(Data supplied)

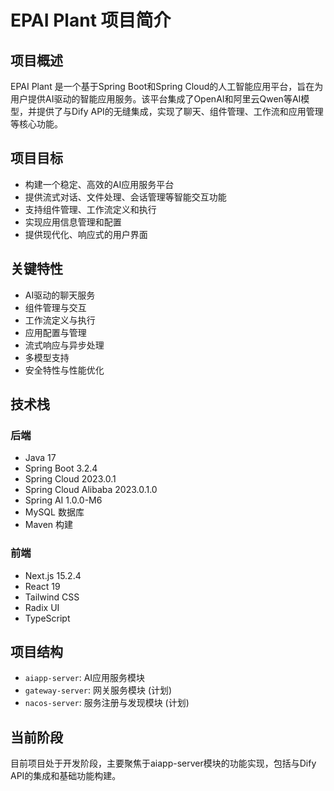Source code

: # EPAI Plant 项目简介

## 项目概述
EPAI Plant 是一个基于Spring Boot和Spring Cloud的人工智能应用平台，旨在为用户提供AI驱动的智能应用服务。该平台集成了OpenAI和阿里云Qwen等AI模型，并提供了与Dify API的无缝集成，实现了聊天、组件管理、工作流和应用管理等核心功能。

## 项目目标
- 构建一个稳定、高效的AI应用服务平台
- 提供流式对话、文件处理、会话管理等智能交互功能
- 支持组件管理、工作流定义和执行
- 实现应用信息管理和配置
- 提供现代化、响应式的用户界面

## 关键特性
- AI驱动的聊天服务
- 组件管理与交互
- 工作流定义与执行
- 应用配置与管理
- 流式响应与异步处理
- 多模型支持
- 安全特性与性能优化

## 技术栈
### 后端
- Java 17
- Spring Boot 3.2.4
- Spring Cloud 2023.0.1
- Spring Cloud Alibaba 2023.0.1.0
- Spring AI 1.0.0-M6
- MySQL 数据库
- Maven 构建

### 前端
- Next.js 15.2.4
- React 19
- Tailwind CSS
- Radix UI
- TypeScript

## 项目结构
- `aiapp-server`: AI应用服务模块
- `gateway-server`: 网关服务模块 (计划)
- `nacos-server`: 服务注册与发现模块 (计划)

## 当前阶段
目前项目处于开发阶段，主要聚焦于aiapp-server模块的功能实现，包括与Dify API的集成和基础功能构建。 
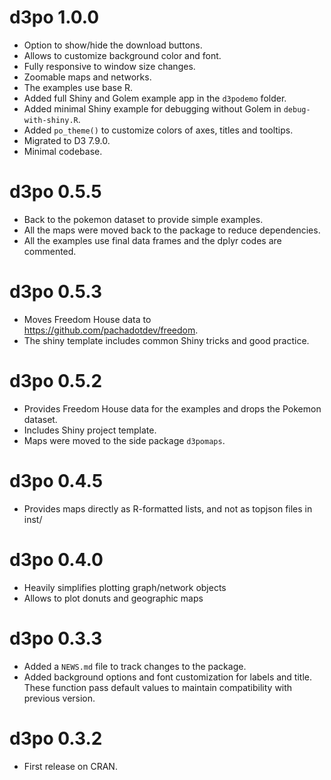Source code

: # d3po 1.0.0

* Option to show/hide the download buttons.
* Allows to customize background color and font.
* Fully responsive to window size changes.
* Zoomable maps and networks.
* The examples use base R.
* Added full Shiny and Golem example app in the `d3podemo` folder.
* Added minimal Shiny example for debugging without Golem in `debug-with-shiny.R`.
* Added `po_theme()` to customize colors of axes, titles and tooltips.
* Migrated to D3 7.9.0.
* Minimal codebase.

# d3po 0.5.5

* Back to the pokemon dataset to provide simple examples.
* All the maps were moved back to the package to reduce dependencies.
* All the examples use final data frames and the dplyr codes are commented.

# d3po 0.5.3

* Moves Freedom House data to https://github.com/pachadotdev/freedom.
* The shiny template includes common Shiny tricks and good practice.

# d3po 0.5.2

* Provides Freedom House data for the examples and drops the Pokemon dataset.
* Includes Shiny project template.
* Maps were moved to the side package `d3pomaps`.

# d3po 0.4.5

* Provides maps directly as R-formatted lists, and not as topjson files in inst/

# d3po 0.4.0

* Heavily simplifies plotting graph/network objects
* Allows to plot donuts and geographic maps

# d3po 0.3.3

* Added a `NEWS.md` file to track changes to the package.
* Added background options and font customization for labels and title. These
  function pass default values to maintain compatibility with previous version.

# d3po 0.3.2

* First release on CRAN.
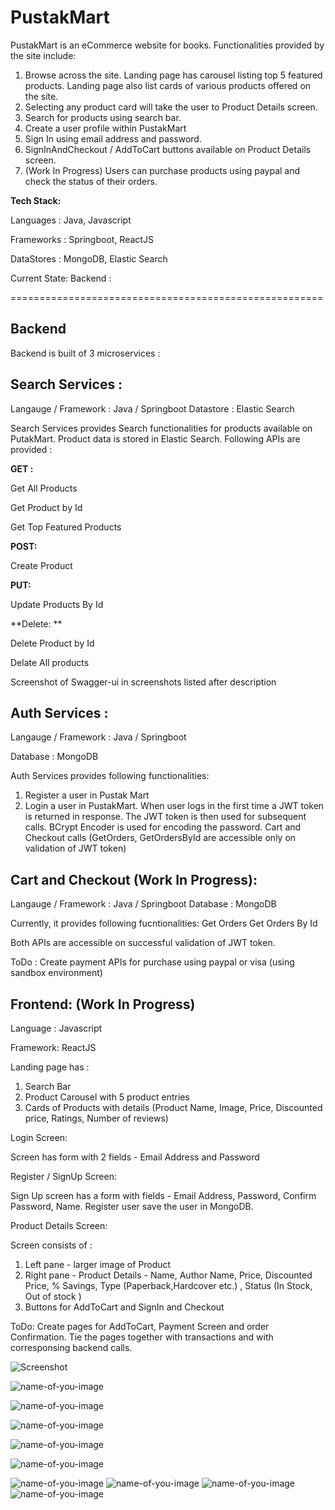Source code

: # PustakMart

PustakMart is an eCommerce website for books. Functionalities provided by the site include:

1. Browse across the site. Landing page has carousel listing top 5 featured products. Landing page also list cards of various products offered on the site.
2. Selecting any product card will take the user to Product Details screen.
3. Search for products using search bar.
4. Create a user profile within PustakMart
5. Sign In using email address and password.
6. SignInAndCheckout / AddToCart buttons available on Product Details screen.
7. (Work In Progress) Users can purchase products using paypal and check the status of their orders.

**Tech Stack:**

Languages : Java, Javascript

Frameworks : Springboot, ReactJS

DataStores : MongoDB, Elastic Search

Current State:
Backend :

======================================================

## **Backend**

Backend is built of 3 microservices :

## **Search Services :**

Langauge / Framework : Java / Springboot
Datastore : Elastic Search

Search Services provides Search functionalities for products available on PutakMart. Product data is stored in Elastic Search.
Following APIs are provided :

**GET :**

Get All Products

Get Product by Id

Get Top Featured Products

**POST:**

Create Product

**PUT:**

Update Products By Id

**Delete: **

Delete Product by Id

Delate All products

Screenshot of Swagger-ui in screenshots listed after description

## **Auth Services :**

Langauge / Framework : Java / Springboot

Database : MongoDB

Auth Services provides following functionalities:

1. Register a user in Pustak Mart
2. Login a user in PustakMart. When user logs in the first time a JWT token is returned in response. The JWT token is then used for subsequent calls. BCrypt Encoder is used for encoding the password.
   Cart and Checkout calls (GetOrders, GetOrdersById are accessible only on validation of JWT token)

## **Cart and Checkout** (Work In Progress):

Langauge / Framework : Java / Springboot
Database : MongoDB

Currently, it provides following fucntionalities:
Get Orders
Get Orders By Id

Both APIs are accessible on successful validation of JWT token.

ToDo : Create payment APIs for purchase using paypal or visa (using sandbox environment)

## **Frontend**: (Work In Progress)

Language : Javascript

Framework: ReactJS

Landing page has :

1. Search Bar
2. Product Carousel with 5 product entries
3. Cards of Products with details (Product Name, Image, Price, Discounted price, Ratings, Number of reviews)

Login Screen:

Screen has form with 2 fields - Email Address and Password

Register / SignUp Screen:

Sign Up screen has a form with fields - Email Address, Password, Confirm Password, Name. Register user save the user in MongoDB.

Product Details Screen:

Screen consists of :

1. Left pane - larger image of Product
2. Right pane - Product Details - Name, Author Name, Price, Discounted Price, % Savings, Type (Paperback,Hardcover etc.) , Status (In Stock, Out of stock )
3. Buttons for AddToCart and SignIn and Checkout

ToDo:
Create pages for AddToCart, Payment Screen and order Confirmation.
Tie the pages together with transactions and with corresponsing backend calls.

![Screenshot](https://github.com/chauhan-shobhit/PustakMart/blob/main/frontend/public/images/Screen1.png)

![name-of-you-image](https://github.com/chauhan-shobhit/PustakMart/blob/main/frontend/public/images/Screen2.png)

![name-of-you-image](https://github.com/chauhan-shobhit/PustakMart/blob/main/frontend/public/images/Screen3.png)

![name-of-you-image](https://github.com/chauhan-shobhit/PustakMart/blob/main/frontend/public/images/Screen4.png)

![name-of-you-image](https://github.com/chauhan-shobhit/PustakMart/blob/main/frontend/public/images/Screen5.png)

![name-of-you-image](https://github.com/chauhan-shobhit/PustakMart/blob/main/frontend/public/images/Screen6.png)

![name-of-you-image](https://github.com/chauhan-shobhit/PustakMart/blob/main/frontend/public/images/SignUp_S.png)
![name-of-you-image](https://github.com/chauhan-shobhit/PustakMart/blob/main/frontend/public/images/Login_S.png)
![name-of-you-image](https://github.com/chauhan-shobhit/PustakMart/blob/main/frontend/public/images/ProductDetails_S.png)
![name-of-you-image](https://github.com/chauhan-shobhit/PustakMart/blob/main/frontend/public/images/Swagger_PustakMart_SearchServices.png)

(End Data supplied)

» **Activity**
Where a picture appears in the records above, omit it, and transcribe exactly the stretch of lines from the one with "- 构建一个稳定、高效的AI应用服务平台" through the one with "PustakMart is an".

» **Written reply**
- 构建一个稳定、高效的AI应用服务平台
- 提供流式对话、文件处理、会话管理等智能交互功能
- 支持组件管理、工作流定义和执行
- 实现应用信息管理和配置
- 提供现代化、响应式的用户界面

## 关键特性
- AI驱动的聊天服务
- 组件管理与交互
- 工作流定义与执行
- 应用配置与管理
- 流式响应与异步处理
- 多模型支持
- 安全特性与性能优化

## 技术栈
### 后端
- Java 17
- Spring Boot 3.2.4
- Spring Cloud 2023.0.1
- Spring Cloud Alibaba 2023.0.1.0
- Spring AI 1.0.0-M6
- MySQL 数据库
- Maven 构建

### 前端
- Next.js 15.2.4
- React 19
- Tailwind CSS
- Radix UI
- TypeScript

## 项目结构
- `aiapp-server`: AI应用服务模块
- `gateway-server`: 网关服务模块 (计划)
- `nacos-server`: 服务注册与发现模块 (计划)

## 当前阶段
目前项目处于开发阶段，主要聚焦于aiapp-server模块的功能实现，包括与Dify API的集成和基础功能构建。 
Source code

: # d3po 1.0.0

* Option to show/hide the download buttons.
* Allows to customize background color and font.
* Fully responsive to window size changes.
* Zoomable maps and networks.
* The examples use base R.
* Added full Shiny and Golem example app in the `d3podemo` folder.
* Added minimal Shiny example for debugging without Golem in `debug-with-shiny.R`.
* Added `po_theme()` to customize colors of axes, titles and tooltips.
* Migrated to D3 7.9.0.
* Minimal codebase.

# d3po 0.5.5

* Back to the pokemon dataset to provide simple examples.
* All the maps were moved back to the package to reduce dependencies.
* All the examples use final data frames and the dplyr codes are commented.

# d3po 0.5.3

* Moves Freedom House data to https://github.com/pachadotdev/freedom.
* The shiny template includes common Shiny tricks and good practice.

# d3po 0.5.2

* Provides Freedom House data for the examples and drops the Pokemon dataset.
* Includes Shiny project template.
* Maps were moved to the side package `d3pomaps`.

# d3po 0.4.5

* Provides maps directly as R-formatted lists, and not as topjson files in inst/

# d3po 0.4.0

* Heavily simplifies plotting graph/network objects
* Allows to plot donuts and geographic maps

# d3po 0.3.3

* Added a `NEWS.md` file to track changes to the package.
* Added background options and font customization for labels and title. These
  function pass default values to maintain compatibility with previous version.

# d3po 0.3.2

* First release on CRAN.
Source code

: # PustakMart

PustakMart is an eCommerce website for books. Functionalities provided by the site include:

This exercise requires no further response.